Bases: sklearn.base.BaseEstimator, sklearn.base.OutlierMixin

Does outlier detection based on the reconstruction error from PCA.

decision_function(X)[source]
difference(X)[source]

Shows the calculated difference between original and reconstructed data. Row by row.

Parameters:X – array-like, shape=(n_columns, n_samples, ) training data.
Returns:array, shape=(n_samples,) the difference
fit(X, y=None)[source]

Fit the model using X as training data.

Parameters:
  • X – array-like, shape=(n_columns, n_samples,) training data.
  • y – ignored but kept in for pipeline support
Returns:

Returns an instance of self.

predict(X)[source]

Predict if a point is an outlier.

Parameters:X – array-like, shape=(n_columns, n_samples, ) training data.
Returns:array, shape=(n_samples,) the predicted data. 1 for inliers, -1 for outliers.
score_samples(X)[source]
transform(X)[source]

Uses the underlying PCA method to transform the data.

class sklego.decomposition.UMAPOutlierDetection(n_components=2, threshold=None, variant='relative', n_neighbors=15, min_dist=0.1, metric='euclidean', random_state=None)[source]

Bases: sklearn.base.BaseEstimator, sklearn.base.OutlierMixin

Does outlier detection based on the reconstruction error from UMAP.

difference(X)[source]

Shows the calculated difference between original and reconstructed data.

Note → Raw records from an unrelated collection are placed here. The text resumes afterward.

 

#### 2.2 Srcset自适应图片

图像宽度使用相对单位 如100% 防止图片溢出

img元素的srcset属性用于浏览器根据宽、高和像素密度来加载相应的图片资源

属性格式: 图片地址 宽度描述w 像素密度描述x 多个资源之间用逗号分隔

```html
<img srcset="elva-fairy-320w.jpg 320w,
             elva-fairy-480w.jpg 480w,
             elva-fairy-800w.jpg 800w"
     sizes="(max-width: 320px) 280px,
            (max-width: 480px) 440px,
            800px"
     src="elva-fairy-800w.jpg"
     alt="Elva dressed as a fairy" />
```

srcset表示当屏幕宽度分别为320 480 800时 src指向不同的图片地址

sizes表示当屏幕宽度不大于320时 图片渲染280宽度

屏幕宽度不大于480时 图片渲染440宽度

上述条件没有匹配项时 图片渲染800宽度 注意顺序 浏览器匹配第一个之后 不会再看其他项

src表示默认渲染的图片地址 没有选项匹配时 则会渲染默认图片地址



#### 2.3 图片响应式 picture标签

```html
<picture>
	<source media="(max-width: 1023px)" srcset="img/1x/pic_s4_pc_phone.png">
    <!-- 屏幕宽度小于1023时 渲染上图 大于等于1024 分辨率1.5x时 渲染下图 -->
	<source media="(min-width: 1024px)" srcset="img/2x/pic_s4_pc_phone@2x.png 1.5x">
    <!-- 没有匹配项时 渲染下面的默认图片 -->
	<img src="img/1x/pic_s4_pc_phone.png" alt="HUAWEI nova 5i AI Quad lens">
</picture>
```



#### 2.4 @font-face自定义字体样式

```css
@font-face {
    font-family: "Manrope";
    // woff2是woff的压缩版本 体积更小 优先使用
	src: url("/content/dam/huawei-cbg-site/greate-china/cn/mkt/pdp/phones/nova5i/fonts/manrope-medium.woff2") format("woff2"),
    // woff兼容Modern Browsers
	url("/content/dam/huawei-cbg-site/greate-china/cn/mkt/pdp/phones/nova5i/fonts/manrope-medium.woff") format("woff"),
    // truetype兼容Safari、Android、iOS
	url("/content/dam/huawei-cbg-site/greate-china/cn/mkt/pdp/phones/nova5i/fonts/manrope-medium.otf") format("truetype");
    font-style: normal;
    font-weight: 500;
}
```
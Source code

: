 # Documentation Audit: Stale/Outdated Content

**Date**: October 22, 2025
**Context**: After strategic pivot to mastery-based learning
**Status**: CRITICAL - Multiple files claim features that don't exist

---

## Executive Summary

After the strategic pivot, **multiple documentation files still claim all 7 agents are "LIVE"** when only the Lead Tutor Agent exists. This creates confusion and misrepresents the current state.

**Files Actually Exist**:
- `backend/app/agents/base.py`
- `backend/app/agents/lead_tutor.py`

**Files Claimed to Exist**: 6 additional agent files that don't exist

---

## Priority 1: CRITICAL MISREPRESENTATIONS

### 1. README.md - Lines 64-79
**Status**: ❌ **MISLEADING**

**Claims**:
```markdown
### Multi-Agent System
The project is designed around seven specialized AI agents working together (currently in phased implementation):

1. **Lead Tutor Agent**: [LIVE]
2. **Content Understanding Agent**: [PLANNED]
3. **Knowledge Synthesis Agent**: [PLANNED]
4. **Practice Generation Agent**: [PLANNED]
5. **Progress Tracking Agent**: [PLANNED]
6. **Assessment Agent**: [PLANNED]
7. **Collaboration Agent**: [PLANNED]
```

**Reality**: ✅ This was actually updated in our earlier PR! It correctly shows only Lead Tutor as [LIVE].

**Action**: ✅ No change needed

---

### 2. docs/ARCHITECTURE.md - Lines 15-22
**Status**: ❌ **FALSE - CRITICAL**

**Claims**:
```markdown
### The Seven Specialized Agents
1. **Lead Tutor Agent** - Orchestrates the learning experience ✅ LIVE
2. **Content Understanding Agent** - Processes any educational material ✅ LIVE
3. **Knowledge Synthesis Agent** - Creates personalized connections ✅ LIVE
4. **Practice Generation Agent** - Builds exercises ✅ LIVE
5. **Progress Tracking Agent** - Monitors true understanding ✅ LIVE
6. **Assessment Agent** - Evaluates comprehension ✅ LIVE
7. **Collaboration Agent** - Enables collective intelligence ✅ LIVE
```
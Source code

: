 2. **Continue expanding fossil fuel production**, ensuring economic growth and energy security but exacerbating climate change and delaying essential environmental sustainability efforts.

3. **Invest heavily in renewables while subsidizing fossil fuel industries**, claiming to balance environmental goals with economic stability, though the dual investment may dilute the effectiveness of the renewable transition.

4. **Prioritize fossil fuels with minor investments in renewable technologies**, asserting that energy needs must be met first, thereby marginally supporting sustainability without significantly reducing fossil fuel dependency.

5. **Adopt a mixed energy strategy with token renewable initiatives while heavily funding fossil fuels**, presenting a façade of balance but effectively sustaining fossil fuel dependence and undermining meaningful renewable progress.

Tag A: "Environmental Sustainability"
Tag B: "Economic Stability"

Row by row.

Parameters:X – array-like, shape=(n_columns, n_samples, ) training data.
Returns:array, shape=(n_samples,) the difference
fit(X, y=None)[source]

Fit the model using X as training data.

Parameters:
  • X – array-like, shape=(n_columns, n_samples,) training data.
  • y – ignored but kept in for pipeline support
Returns:

Returns an instance of self.

predict(X)[source]

Predict if a point is an outlier.

Parameters:X – array-like, shape=(n_columns, n_samples, ) training data.
Returns:array, shape=(n_samples,) the predicted data. 1 for inliers, -1 for outliers.
transform(X)[source]

Uses the underlying UMAP method to transform the data.